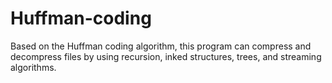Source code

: # Huffman-coding
Based on the Huffman coding algorithm, this program can compress and decompress files by using recursion, inked structures, trees, and streaming algorithms.
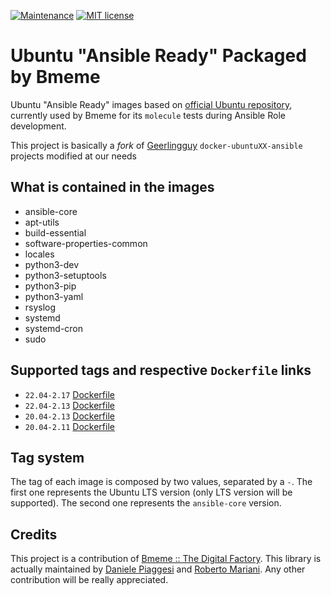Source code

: [![Maintenance](https://img.shields.io/badge/Maintained%3F-yes-green.svg)](https://GitHub.com/Naereen/StrapDown.js/graphs/commit-activity)
[![MIT license](https://img.shields.io/badge/License-MIT-blue.svg)](https://lbesson.mit-license.org/)

Ubuntu "Ansible Ready" Packaged by Bmeme
=========

Ubuntu "Ansible Ready" images based on [official Ubuntu repository](https://hub.docker.com/_/ubuntu), currently used by Bmeme for its 
`molecule` tests during Ansible Role development.

This project is basically a *fork* of [Geerlingguy](https://github.com/geerlingguy) `docker-ubuntuXX-ansible` projects modified at our needs

## What is contained in the images
* ansible-core
* apt-utils
* build-essential
* software-properties-common
* locales
* python3-dev
* python3-setuptools
* python3-pip
* python3-yaml
* rsyslog 
* systemd
* systemd-cron
* sudo

## Supported tags and respective `Dockerfile` links
- `22.04-2.17` [Dockerfile](https://github.com/bmeme/docker-ansible-ubuntu/blob/main/22.04/2.17/Dockerfile)
- `22.04-2.13` [Dockerfile](https://github.com/bmeme/docker-ansible-ubuntu/blob/main/22.04/2.13/Dockerfile)
- `20.04-2.13` [Dockerfile](https://github.com/bmeme/docker-ansible-ubuntu/blob/main/20.04/2.13/Dockerfile)
- `20.04-2.11` [Dockerfile](https://github.com/bmeme/docker-ansible-ubuntu/blob/main/20.04/2.11/Dockerfile)

## Tag system
The tag of each image is composed by two values, separated by a `-`. 
The first one represents the Ubuntu LTS version (only LTS version will be supported). The second one represents the
`ansible-core` version.

## Credits
This project is a contribution of [Bmeme :: The Digital Factory](http://www.bmeme.com).
This library is actually maintained by [Daniele Piaggesi](https://github.com/g0blin79) and
[Roberto Mariani](https://github.com/jean-louis).
Any other contribution will be really appreciated.
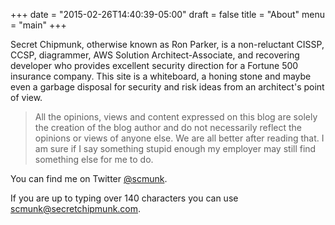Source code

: +++
date = "2015-02-26T14:40:39-05:00"
draft = false
title = "About"
menu = "main"
+++

Secret Chipmunk, otherwise known as Ron Parker, is a non-reluctant CISSP, CCSP, diagrammer, AWS Solution Architect-Associate, and recovering developer who provides excellent security direction for a Fortune 500 insurance company. This site is a whiteboard, a honing stone and maybe even a garbage disposal for security and risk ideas from an architect's point of view.

> All the opinions, views and content expressed on this blog are solely the creation of the blog author and do not necessarily reflect the opinions or views of anyone else. We are all better after reading that. I am sure if I say something stupid enough my employer may still find something else for me to do.

You can find me on Twitter [@scmunk][1].

If you are up to typing over 140 characters you can use [scmunk@secretchipmunk.com][2].

 [1]: http://twitter.com/scmunk
 [2]: mailtto:scmunk@secretchipmunk.com

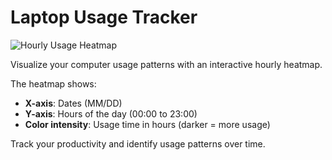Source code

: # Laptop Usage Tracker

![Hourly Usage Heatmap](https://i.imgur.com/FTpKIK1.png)

Visualize your computer usage patterns with an interactive hourly heatmap.

The heatmap shows:
- **X-axis**: Dates (MM/DD)
- **Y-axis**: Hours of the day (00:00 to 23:00)
- **Color intensity**: Usage time in hours (darker = more usage)

Track your productivity and identify usage patterns over time.
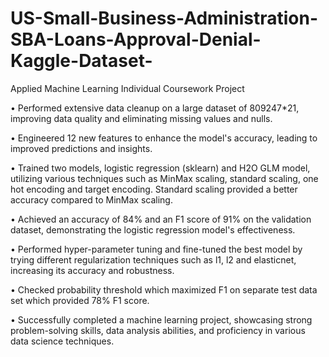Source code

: # US-Small-Business-Administration-SBA-Loans-Approval-Denial-Kaggle-Dataset-
Applied Machine Learning Individual Coursework Project

• Performed extensive data cleanup on a large dataset of 809247*21, improving data quality and eliminating missing values and nulls.

• Engineered 12 new features to enhance the model's accuracy, leading to improved predictions and insights.

• Trained two models, logistic regression (sklearn) and H2O GLM model, utilizing various techniques such as MinMax scaling, standard scaling, one hot encoding and target encoding. Standard scaling provided a better accuracy compared to MinMax scaling.

• Achieved an accuracy of 84% and an F1 score of 91% on the validation dataset, demonstrating the logistic regression model's effectiveness.

• Performed hyper-parameter tuning and fine-tuned the best model by trying different regularization techniques such as l1, l2 and elasticnet, increasing its accuracy and robustness.

• Checked probability threshold which maximized F1 on separate test data set which provided 78% F1 score.

• Successfully completed a machine learning project, showcasing strong problem-solving skills, data analysis abilities, and proficiency in various data science techniques.
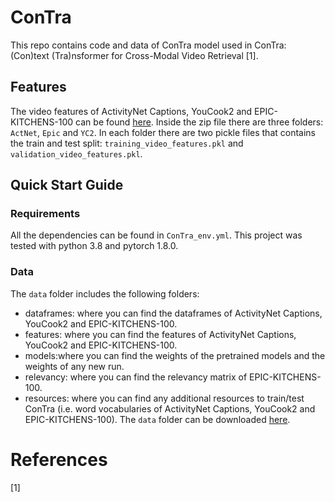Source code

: # ConTra
This repo contains code and data of ConTra model used in ConTra: (Con)text (Tra)nsformer for Cross-Modal Video Retrieval [1].

## Features
The video features of ActivityNet Captions, YouCook2 and EPIC-KITCHENS-100 can be found [here](https://www.dropbox.com/s/b3mhjdn3tcb3xhc/features.zip?dl=0).
Inside the zip file there are three folders: `ActNet`, `Epic` and `YC2`. In each folder there are two pickle files that contains the train and test split: `training_video_features.pkl` and `validation_video_features.pkl`.

## Quick Start Guide
### Requirements
All the dependencies can be found in `ConTra_env.yml`. This project was tested with python 3.8 and pytorch 1.8.0.
### Data
The `data` folder includes the following folders:
* dataframes: where you can find the dataframes of ActivityNet Captions, YouCook2 and EPIC-KITCHENS-100.
* features: where you can find the features of ActivityNet Captions, YouCook2 and EPIC-KITCHENS-100.
* models:where you can find the weights of the pretrained models and the weights of any new run.
* relevancy: where you can find the relevancy matrix of EPIC-KITCHENS-100.
* resources: where you can find any additional resources to train/test ConTra (i.e. word vocabularies of ActivityNet Captions, YouCook2 and EPIC-KITCHENS-100).
The `data` folder can be downloaded [here](prova).

# References
[1]

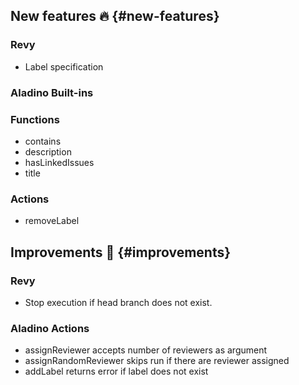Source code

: ## New features :fire: {#new-features}

### Revy
- Label specification

### Aladino Built-ins

### Functions
- contains
- description
- hasLinkedIssues
- title

### Actions
 - removeLabel

## Improvements :rocket: {#improvements}

### Revy
 - Stop execution if head branch does not exist.

### Aladino Actions
  - assignReviewer accepts number of reviewers as argument
  - assignRandomReviewer skips run if there are reviewer assigned
  - addLabel returns error if label does not exist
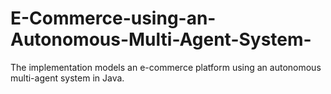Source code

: # E-Commerce-using-an-Autonomous-Multi-Agent-System-
The implementation models an e-commerce platform using an autonomous multi-agent system in Java.
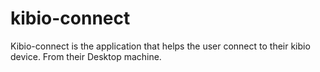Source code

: kibio-connect
=============

Kibio-connect is the application that helps the user connect to their kibio device. From their Desktop machine.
--------
▸ What to produce: Set the pictures aside and retype exactly the lines above from the line with "The tag of each" to the line with "- **Color intensity**: Usage", both included, adding no others.

▸ Answer to this problem:
The tag of each image is composed by two values, separated by a `-`. 
The first one represents the Ubuntu LTS version (only LTS version will be supported). The second one represents the
`ansible-core` version.

## Credits
This project is a contribution of [Bmeme :: The Digital Factory](http://www.bmeme.com).
This library is actually maintained by [Daniele Piaggesi](https://github.com/g0blin79) and
[Roberto Mariani](https://github.com/jean-louis).
Any other contribution will be really appreciated.
Source code

: +++
date = "2015-02-26T14:40:39-05:00"
draft = false
title = "About"
menu = "main"
+++

Secret Chipmunk, otherwise known as Ron Parker, is a non-reluctant CISSP, CCSP, diagrammer, AWS Solution Architect-Associate, and recovering developer who provides excellent security direction for a Fortune 500 insurance company. This site is a whiteboard, a honing stone and maybe even a garbage disposal for security and risk ideas from an architect's point of view.

> All the opinions, views and content expressed on this blog are solely the creation of the blog author and do not necessarily reflect the opinions or views of anyone else. We are all better after reading that. I am sure if I say something stupid enough my employer may still find something else for me to do.

You can find me on Twitter [@scmunk][1].

If you are up to typing over 140 characters you can use [scmunk@secretchipmunk.com][2].

 [1]: http://twitter.com/scmunk
 [2]: mailtto:scmunk@secretchipmunk.com

Source code

: # Laptop Usage Tracker

![Hourly Usage Heatmap](https://i.imgur.com/FTpKIK1.png)

Visualize your computer usage patterns with an interactive hourly heatmap.

The heatmap shows:
- **X-axis**: Dates (MM/DD)
- **Y-axis**: Hours of the day (00:00 to 23:00)
- **Color intensity**: Usage time in hours (darker = more usage)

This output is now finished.